En esta ocasión, los miembros de su familia fueron a Cafarnaún, donde sabían que se encontraba con sus discípulos, para hablar con él. Tal vez querían instarle a ser más prudente, ante la creciente oposición de los escribas y fariseos. Al encontrarlo ocupado en la enseñanza de sus discípulos, se quedaron fuera y le enviaron un mensaje.

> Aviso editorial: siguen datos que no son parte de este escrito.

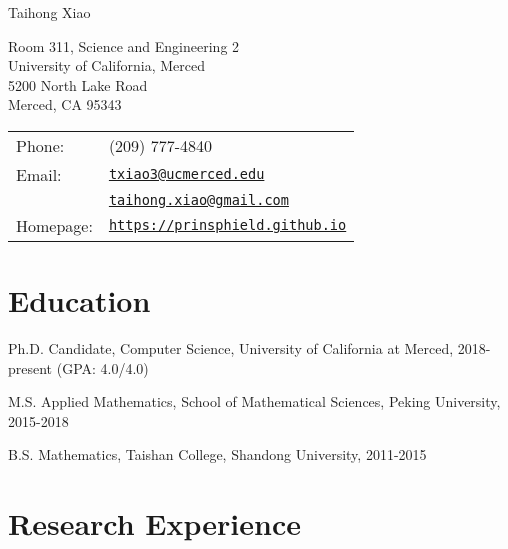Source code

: \documentclass[letterpaper]{article}
\def\name{Taihong Xiao}
\renewenvironment{itemize}{
  \begin{list}{}{
    \setlength{\leftmargin}{1.5em}
  }
}{
  \end{list}
}
\begin{document}
{\huge \name}


\vspace{0.25in}



\begin{minipage}{0.45\linewidth}
	Room 311, Science and Engineering 2\\
	University of California, Merced\\
	5200 North Lake Road\\
	Merced, CA 95343
\end{minipage}
\begin{minipage}{0.45\linewidth}
  \begin{tabular}{ll}
    Phone:  & (209) 777-4840 \\
    Email:  & \href{mailto:txiao3@ucmerced.edu}{\tt txiao3@ucmerced.edu} \\
    		& \href{mailto:taihong.xiao@gmail.com}{\tt taihong.xiao@gmail.com}\\
    Homepage: & \href{https://prinsphield.github.io}{\tt https://prinsphield.github.io} \\
  \end{tabular}
\end{minipage}


\section*{Education}

\begin{itemize}

  \item Ph.D. Candidate, Computer Science, University of California at Merced, 2018-present (GPA: 4.0/4.0)

  \item M.S. Applied Mathematics, School of Mathematical Sciences, Peking University, 2015-2018

  \item B.S. Mathematics, Taishan College, Shandong University, 2011-2015

\end{itemize}



\section*{Research Experience}
\end{document}
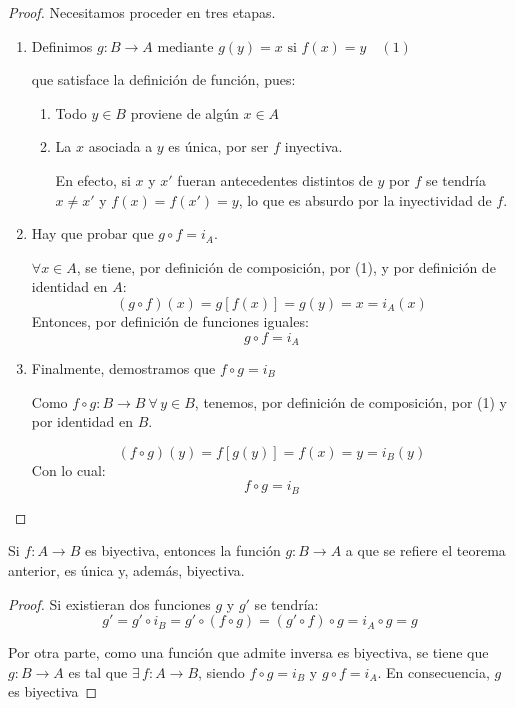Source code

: \begin{enumerate}
	\begin{proof}
		Necesitamos proceder en tres etapas.
		
		\begin{enumerate}[label=\textbf{\alph*)}]
			\item Definimos
			$g: B \rightarrow A \mbox{ mediante } g(y)= x \mbox{ si } f(x) = y
			\quad (1)$
			
			que satisface la definición de función, pues:
			\begin{enumerate}[label=\roman*), ref=\roman*]
				\item Todo $y \in B$ proviene de algún $x \in A$
				\item La $x$ asociada a $y$ es única, por ser $f$ inyectiva.
				
				En efecto, si $x$ y $x'$ fueran antecedentes distintos de $y$ por $f$
				se tendría $x \ne x'$ y $f(x) = f(x') = y$, lo que es absurdo por la
				inyectividad de $f$.
			\end{enumerate}
		\item Hay que probar que $g \circ f = i_A$.
		
		$\forall x \in A$, se tiene, por definición de composición, por (1), y
		por definición de identidad en $A$:
		\[ (g \circ  f)(x) = g[f(x)] = g(y) = x = i_A(x)\]
		Entonces, por definición de funciones iguales:
		\[ g \circ f = i_A \]

		\item Finalmente, demostramos que $f \circ g = i_B$
		
		Como $f \circ g: B \rightarrow B \ \forall \, y \in B$, tenemos, por definición
		de composición, por (1) y por identidad en $B$.
		
		\[ (f \circ g)(y) = f[g(y)] = f(x) = y = i_B(y) \]
		Con lo cual:
		\[ f \circ g = i_B \]
	\end{enumerate}
\end{proof}
\end{enumerate}

\begin{mdframed}[backgroundcolor=gray!20, linecolor=black, linewidth=1pt,
	frametitle={Consecuencia}]
	Si $f: A \rightarrow B$ es biyectiva, entonces la función $g:B \rightarrow A$ a 
	que se refiere el teorema anterior, es única y, además, biyectiva.
\end{mdframed}
\begin{proof}
	Si existieran dos funciones $g$ y $g'$ se tendría:
	\[ g' = g' \circ i_B = g' \circ (f \circ g) = (g' \circ f) \circ g = 
	i_A \circ g = g \]
	
	Por otra parte, como una función que admite inversa es biyectiva, se tiene 
	que $g: B \rightarrow A$ es tal que $\exists \, f: A \rightarrow B$, siendo
	$f \circ g = i_B$ y $g \circ f = i_A$. En consecuencia, $g$ es biyectiva
\end{proof}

Esperaban que dejara por un momento su enseñanza y se acercara a ellos. Pero Jesús aprovechó el momento para proclamar una nueva enseñanza a sus discípulos. Extendiendo la mano hacia ellos, proclamó solemnemente: “Todo el que hace la voluntad de mi Padre que está en los cielos, ése es mi hermano y mi hermana y mi madre”. Era una declaración que abría horizontes inesperados: Jesús estaba construyendo una nueva familia basada en los lazos espirituales y no en la genealogía o el parentesco. Para pertenecer a ella, dice Jesús, lo único que se requiere es el compromiso de hacer la voluntad de Dios. Cualquiera puede unirse.
Los lazos que se forman entre los cristianos son muy estrechos. Jesús los asemeja a los lazos familiares, y eso demuestra que considera a las familias físicas como una bendición, como escuelas de fraternidad y amor. En efecto, “Cristo quiso nacer y crecer en el seno de la Sagrada Familia de José y de María” (CIC, n.1655). Sin embargo, esta nueva familia es considerada como una bendición aún más elevada, y extenderá esa fraternidad y amor a todos.
Nosotros pertenecemos a esa familia: “la Iglesia no es otra cosa que la familia de Dios” (CIC, n.1655). Jesús enseñó a sus discípulos hasta qué punto somos responsables unos de otros. En la víspera de su pasión les ordenó: “que os améis unos a otros, como yo os he amado. En esto conocerán todos que sois mis discípulos (…)” (Jn 13,34-35).
Y esta caridad se manifiesta de manera muy práctica. Debemos preguntarnos con regularidad si encontramos el modo de “llevar las cargas de los otros, y así cumplir la ley de Cristo” (Gal 6,2).